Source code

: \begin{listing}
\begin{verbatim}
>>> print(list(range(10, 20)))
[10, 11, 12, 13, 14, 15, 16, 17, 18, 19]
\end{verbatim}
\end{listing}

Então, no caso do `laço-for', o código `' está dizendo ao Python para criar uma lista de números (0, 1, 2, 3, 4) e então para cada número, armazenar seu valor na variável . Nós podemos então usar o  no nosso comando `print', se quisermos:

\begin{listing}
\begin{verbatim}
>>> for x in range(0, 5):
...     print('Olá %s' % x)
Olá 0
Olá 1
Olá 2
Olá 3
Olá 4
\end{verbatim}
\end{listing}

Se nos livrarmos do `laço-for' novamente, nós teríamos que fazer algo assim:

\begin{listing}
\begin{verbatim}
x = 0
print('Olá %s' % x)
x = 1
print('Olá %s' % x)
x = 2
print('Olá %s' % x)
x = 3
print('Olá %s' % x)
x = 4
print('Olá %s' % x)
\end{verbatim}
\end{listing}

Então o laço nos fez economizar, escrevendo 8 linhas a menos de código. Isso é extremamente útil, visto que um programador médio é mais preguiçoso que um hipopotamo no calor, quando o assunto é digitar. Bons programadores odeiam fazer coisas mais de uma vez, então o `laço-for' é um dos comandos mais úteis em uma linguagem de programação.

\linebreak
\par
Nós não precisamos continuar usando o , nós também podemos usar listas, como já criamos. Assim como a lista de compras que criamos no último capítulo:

(EXERCISE DESCRIPTION): An exact copy of every entry is required.

(OUTPUT OF THE EXERCISE):
Source code

: \begin{listing}
\begin{verbatim}
>>> print(list(range(10, 20)))
[10, 11, 12, 13, 14, 15, 16, 17, 18, 19]
\end{verbatim}
\end{listing}

Então, no caso do `laço-for', o código `' está dizendo ao Python para criar uma lista de números (0, 1, 2, 3, 4) e então para cada número, armazenar seu valor na variável . Nós podemos então usar o  no nosso comando `print', se quisermos:

\begin{listing}
\begin{verbatim}
>>> for x in range(0, 5):
...     print('Olá %s' % x)
Olá 0
Olá 1
Olá 2
Olá 3
Olá 4
\end{verbatim}
\end{listing}

Se nos livrarmos do `laço-for' novamente, nós teríamos que fazer algo assim:

\begin{listing}
\begin{verbatim}
x = 0
print('Olá %s' % x)
x = 1
print('Olá %s' % x)
x = 2
print('Olá %s' % x)
x = 3
print('Olá %s' % x)
x = 4
print('Olá %s' % x)
\end{verbatim}
\end{listing}

Então o laço nos fez economizar, escrevendo 8 linhas a menos de código. Isso é extremamente útil, visto que um programador médio é mais preguiçoso que um hipopotamo no calor, quando o assunto é digitar. Bons programadores odeiam fazer coisas mais de uma vez, então o `laço-for' é um dos comandos mais úteis em uma linguagem de programação.

\linebreak
\par
Nós não precisamos continuar usando o , nós também podemos usar listas, como já criamos. Assim como a lista de compras que criamos no último capítulo:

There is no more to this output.